Arches National Park was reserved in 1923 as a national monument by President Hoover. It was not until 1971 that Congress expanded its boundaries and designated it as a national park. I stood on the rock outcrop that rests in the right of this image and looked across the canyon to view Delicate Arch. I was greeted with a wave of tranquility and solitude. The expanse of the canyon blocked out the noise of the visitors across the way.


Black Canyon of the Gunnison National Park, Colorado.

I explored the Black Canyon and ultimately this lesser-known national park was the defining adventure that changed my opinion of the western United States. Between 1853 and 1916, four expeditions explored the canyon, but it wasn’t until 1999 that the canyon became a national park. This park, overwhelmingly more so than anything I had experienced before, showed me the true grandeur of what exists in what I originally thought was a barren wasteland.


Chain O’Lakes State Park, Northeastern Illinois.

The greater Chicago area is spotted with a number of state parks and forest preserves. Chain O’Lakes State Park, in Northeastern Illinois, was one of the first parks I explored on my own. Nimbostratus clouds filled the sky and threatened rain the entire day. It combines a marshy lake system with smaller, naturally wooded areas that are excellent for both water and land-oriented activities. The park system in Illinois is great in that the majority of its parks have multiple trail systems, Chain O’Lakes, in particular, has four. The park started out as a conservation area in the 1930s then was incorporated into the state park system in the 1950s. It borders three natural lakes and connects with seven other lakes via the Fox River.


Verde Lakes, Weminuche Wilderness, Southern Colorado.

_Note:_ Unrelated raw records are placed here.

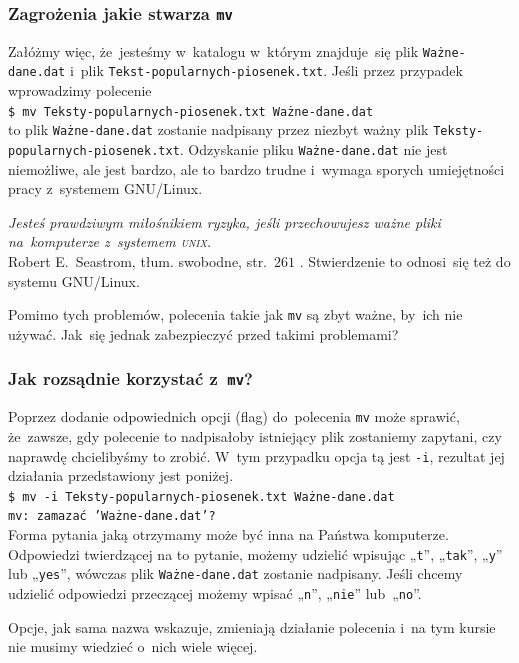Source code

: \documentclass[10pt,t]{beamer}
\begin{document}
\begin{frame}
  \frametitle{Zagrożenia jakie stwarza \texttt{mv}}


  Załóżmy więc, że~jesteśmy w~katalogu w~którym znajduje~się plik
  \texttt{Ważne-dane.dat} i~plik \texttt{Tekst-popularnych-piosenek.txt}.
  Jeśli przez przypadek wprowadzimy polecenie \\
  \texttt{\$ mv Teksty-popularnych-piosenek.txt Ważne-dane.dat} \\
  to plik \texttt{Ważne-dane.dat} zostanie nadpisany przez niezbyt ważny
  plik \texttt{Teksty-popularnych-piosenek.txt}. Odzyskanie pliku
  \texttt{Ważne-dane.dat} nie jest niemożliwe, ale jest bardzo, ale to
  \alert{bardzo} trudne i~wymaga sporych umiejętności pracy z~systemem
  GNU/Linux.

  \textit{Jesteś prawdziwym miłośnikiem ryzyka, jeśli przechowujesz ważne
    pliki na~komputerze z~systemem \textsc{unix}.} \\
  Robert E.~Seastrom, tłum. swobodne, str.~$261$
  \parencite{Garfinkel-Weise-Strassmann-The-UNIX-HATERS-Handbook-Pub-1994}.
  Stwierdzenie to odnosi~się też do systemu GNU/Linux.

  Pomimo tych problemów, polecenia takie jak \texttt{mv} są zbyt ważne,
  by~ich nie używać. Jak~się jednak zabezpieczyć przed takimi problemami?

\end{frame}





\begin{frame}
  \frametitle{Jak rozsądnie korzystać z~\texttt{mv}?}


  Poprzez dodanie odpowiednich opcji (flag) do~polecenia \texttt{mv}
  może sprawić, że~zawsze, gdy polecenie to nadpisałoby istniejący
  plik zostaniemy zapytani, czy naprawdę chcielibyśmy to zrobić.
  W~tym przypadku opcja tą jest \texttt{-i}, rezultat jej działania
  przedstawiony jest poniżej. \\
  \texttt{\$ mv -i Teksty-popularnych-piosenek.txt Ważne-dane.dat} \\
  \texttt{mv: zamazać 'Ważne-dane.dat'?} \\
  Forma pytania jaką otrzymamy może być inna na Państwa komputerze.
  Odpowiedzi twierdzącej na to pytanie, możemy udzielić wpisując
  „\texttt{t}”, „\texttt{tak}”, „\texttt{y}” lub „\texttt{yes}”, wówczas
  plik \texttt{Ważne-dane.dat} zostanie nadpisany. Jeśli chcemy udzielić
  odpowiedzi przeczącej możemy wpisać „\texttt{n}”, „\texttt{nie}”
  lub~„\texttt{no}”.

  Opcje, jak sama nazwa wskazuje, zmieniają działanie polecenia i~na tym
  kursie nie musimy wiedzieć o~nich wiele więcej.

\end{frame}
\end{document}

Several months after exploring San Juan Island I moved to Durango, Colorado to return to school and get a degree in adventure education. This allowed me to explore the Four Corners region for the first time. I took this shot in the Weminuche Wilderness, just north of Silverton, Colorado. We had just hiked the first one- to two-mile stretch that had an incline of about 2,000 feet total. Not particularly far, but remarkably steep. This last stretch sat at just under 13,000 feet above sea level. Outside of flying in an airplane, I had never been this close to the sun before, naturally, I got a sun burn. Later that evening, a friend and I climbed up a ridge to watch the sun set over the valley.


North President’s Court, Downtown Chicago, Illinois.

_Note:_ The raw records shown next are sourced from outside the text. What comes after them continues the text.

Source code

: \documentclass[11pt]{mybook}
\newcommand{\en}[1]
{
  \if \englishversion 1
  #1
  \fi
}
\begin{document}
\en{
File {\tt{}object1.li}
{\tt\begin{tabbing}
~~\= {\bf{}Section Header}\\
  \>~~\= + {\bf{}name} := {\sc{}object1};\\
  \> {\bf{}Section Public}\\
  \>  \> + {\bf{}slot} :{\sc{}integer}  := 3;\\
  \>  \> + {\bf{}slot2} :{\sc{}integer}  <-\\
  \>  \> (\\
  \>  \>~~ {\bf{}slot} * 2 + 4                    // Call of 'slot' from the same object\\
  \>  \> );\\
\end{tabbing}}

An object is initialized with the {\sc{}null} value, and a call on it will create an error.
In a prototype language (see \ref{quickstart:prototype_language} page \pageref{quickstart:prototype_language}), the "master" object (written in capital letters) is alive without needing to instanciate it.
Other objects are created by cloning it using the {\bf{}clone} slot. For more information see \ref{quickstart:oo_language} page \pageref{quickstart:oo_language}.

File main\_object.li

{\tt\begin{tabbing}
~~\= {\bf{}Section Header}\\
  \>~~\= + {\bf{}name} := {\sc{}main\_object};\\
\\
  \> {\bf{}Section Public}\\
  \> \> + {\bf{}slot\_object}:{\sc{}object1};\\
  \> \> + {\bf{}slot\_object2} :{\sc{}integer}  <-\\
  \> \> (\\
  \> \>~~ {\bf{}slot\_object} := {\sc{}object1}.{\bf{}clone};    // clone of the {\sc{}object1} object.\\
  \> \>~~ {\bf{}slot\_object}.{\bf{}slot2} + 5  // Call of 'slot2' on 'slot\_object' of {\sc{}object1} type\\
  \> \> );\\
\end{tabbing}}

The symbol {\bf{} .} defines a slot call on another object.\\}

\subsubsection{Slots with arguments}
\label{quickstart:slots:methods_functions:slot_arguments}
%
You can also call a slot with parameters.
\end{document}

Green spaces in major cities have always surprised me. This one in the heart of Chicago, however, takes the cake. North President’s Court sits just south of Millennium Park in Chicago. It is a convenient green space with a statue of Abraham Lincoln that provides a nice respite from the towering skyscrapers and the buzz of an urban area. The seagulls offered a nice touch to the puddles that dabbled across the ground. While natural environments are hard to come by in any major metropolitan area, Chicago sure does a good job at helping create beauty.


Lime Kiln State Park, San Juan Island, Washington.

As luck would have it, I was able to explore a small portion of the Pacific Northwest with my family for a week. Lying on the western side of San Juan Island, Lime Kiln State Park is a small 36-acre park known for its whale watching and scenic vistas of Puget Sound. The island was originally mined for its limestone (hence the park's name) as early as the 1860s. The lime manufacturing benefited the local townspeople of Friday Harbor, a pleasant town incorporated in 1909. It wasn’t until the 1980s that the area was turned over to the states’ parks department and turned into a park.


International Balloon Fiesta, Albuquerque, New Mexico.

Later that fall, my friends and I descended upon Albuquerque for the annual Balloon Fiesta. Unfortunately, we were late to the party and missed the early bird rise of the balloons. However, we were able to catch balloons rising and descending in the late morning. On the outskirts of the grounds, I caught this balloon having just touched down in an open field. I thought it fitting that the open plains in the background was supplanted with the New Mexican flag. Pro tip: Get to the grounds no later than 5 am if you want to see the balloons rise, traffic is crazy.